Every section within a sectional title scheme has a participation quota (PQ) allocated to it – and this is not just an irrelevant number on the sectional title plan.
In a residential development, where PQs are usually calculated by expressing the size of each section as a percentage of the combined sizes of all the sections, they also indicate the undivided share of the common property that is allocated to each section – and even more importantly, for most owners, are the usual means of determining the monthly levy payable by each owner to cover the scheme’s common expenses.
“These expenses include insurance premiums, maintenance costs, wages and salaries, gardening, cleaning and security costs, and water and electricity consumed on the common property,” says Andrew Schaefer, MD of leading national property management company Trafalgar, “and the PQ system generally ensures a fair apportionment, with the owners of bigger sections that consume more of the common resources paying higher levies”.
“When the building or complex needs repainting, for example, a bigger section will take more labour and raw materials to complete.
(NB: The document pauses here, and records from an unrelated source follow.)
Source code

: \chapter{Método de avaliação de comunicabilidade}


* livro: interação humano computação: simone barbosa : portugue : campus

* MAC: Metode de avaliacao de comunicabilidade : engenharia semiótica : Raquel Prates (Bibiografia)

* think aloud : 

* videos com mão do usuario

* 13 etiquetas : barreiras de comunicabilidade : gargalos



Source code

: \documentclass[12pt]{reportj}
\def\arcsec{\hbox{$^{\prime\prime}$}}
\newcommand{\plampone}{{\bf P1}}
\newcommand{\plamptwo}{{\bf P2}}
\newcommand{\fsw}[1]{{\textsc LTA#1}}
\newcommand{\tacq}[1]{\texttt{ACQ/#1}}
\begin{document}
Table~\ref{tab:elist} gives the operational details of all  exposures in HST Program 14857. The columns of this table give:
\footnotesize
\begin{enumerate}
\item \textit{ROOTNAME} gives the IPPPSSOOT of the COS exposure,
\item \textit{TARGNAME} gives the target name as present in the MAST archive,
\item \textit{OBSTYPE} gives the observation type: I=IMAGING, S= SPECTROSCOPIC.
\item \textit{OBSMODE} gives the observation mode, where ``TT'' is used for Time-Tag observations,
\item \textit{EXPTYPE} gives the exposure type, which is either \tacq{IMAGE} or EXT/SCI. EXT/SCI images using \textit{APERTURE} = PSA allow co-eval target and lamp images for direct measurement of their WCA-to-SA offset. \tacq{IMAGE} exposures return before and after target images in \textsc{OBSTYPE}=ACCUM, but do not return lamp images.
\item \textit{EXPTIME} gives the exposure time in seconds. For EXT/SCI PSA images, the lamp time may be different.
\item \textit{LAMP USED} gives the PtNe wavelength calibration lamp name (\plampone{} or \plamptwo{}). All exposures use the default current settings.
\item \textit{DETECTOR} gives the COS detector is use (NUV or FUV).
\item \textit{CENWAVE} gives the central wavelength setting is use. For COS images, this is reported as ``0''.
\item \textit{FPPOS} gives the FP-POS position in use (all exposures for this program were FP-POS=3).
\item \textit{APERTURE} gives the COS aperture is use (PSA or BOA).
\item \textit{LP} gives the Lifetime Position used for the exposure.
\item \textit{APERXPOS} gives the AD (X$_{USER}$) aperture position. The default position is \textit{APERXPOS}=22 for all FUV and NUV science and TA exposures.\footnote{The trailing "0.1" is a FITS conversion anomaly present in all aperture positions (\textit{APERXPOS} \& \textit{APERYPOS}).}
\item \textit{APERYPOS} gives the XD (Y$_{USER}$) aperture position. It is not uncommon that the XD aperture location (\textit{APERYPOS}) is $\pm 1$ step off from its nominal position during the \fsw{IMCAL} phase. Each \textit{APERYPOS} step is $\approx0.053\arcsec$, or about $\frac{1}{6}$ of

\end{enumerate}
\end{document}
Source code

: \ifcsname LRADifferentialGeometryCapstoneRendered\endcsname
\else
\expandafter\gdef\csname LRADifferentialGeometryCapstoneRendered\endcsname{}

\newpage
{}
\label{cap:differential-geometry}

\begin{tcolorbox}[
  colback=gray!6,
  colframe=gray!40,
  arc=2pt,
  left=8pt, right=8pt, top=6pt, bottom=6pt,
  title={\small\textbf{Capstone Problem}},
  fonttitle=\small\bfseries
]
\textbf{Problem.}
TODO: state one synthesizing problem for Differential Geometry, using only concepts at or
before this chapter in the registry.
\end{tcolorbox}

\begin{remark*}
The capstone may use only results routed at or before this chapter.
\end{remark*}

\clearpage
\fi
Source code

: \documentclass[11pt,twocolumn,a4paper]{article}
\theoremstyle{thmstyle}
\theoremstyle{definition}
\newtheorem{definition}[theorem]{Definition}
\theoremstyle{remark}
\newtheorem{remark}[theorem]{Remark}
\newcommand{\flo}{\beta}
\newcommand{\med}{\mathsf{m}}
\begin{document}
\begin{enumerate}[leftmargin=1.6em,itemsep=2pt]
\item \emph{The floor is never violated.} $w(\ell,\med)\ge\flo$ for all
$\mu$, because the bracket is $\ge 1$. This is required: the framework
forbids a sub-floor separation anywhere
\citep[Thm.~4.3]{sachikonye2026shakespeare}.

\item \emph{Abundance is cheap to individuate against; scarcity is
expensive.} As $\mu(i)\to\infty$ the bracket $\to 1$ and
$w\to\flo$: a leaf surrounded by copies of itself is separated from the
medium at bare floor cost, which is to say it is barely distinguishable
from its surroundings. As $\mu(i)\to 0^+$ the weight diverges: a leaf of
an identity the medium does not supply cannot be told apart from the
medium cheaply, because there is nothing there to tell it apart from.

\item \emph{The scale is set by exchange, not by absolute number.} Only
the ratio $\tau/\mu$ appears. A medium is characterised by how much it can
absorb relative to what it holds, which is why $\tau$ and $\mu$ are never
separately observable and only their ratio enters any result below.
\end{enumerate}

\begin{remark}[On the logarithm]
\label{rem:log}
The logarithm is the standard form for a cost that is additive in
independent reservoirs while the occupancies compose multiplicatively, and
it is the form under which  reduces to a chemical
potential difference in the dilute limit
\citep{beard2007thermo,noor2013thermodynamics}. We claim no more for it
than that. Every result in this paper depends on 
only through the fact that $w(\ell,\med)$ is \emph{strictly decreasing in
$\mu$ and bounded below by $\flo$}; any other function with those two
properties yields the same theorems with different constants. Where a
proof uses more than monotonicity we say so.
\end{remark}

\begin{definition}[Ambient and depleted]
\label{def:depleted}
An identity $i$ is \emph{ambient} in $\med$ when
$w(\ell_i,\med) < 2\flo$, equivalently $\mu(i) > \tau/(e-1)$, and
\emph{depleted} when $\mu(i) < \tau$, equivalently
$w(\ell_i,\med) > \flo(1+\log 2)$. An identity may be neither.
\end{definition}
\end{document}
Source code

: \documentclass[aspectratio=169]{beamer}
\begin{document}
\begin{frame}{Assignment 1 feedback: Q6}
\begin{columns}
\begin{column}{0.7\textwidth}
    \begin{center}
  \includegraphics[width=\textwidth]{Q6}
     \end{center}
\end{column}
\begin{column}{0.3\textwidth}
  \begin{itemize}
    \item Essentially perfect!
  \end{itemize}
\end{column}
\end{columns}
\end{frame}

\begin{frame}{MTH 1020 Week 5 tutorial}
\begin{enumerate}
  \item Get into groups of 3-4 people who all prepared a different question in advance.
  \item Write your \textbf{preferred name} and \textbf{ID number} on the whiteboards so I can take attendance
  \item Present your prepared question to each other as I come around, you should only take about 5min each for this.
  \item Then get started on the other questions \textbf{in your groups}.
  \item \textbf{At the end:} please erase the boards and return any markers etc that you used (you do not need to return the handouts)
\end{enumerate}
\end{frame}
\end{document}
Similarly, if the complex is damaged or destroyed by a flood, a fire other natural disaster, it will cost more to replace the bigger units.”
However, PQs are usually also what the trustees use to work out each owner’s share of any special levy that is imposed, or any debt incurred by the body corporate, and that’s where that’s where trouble can arise, he says.
“As managing agents, we have often heard the owners of bigger sections express dissatisfaction at having to pay more than other owners when it comes to special levies, on the basis that all owners are equally responsible for the body corporate falling into debt, or for an unexpected repair that has become necessary”.
“It is at that stage that they usually start looking into alternative methods of calculating levies, and the Sectional Titles Act does in fact provide for this, although not on an ad hoc basis.”
What the Act says, Schaefer notes, is that at the time of building, the developer of a sectional title scheme may assign values to each section that differ from the actual PQs.
“Alternatively, the body corporate can make a rule to this effect by special resolution – although this would mean that those owners who would be adversely affected by the change would have to agree, and that is unlikely. What is more, no nominated values would be effective anyway until the new rule had been filed at the Deeds Office.”
In short, he says, the trustees cannot take it upon themselves to apportion a special levy any differently to the way they calculate the normal levies.
“In addition, owners should bear in mind that if a garage or a storeroom is included in a section, or is a second, separate section, it will mean higher levy payment whichever system of calculation is being used.”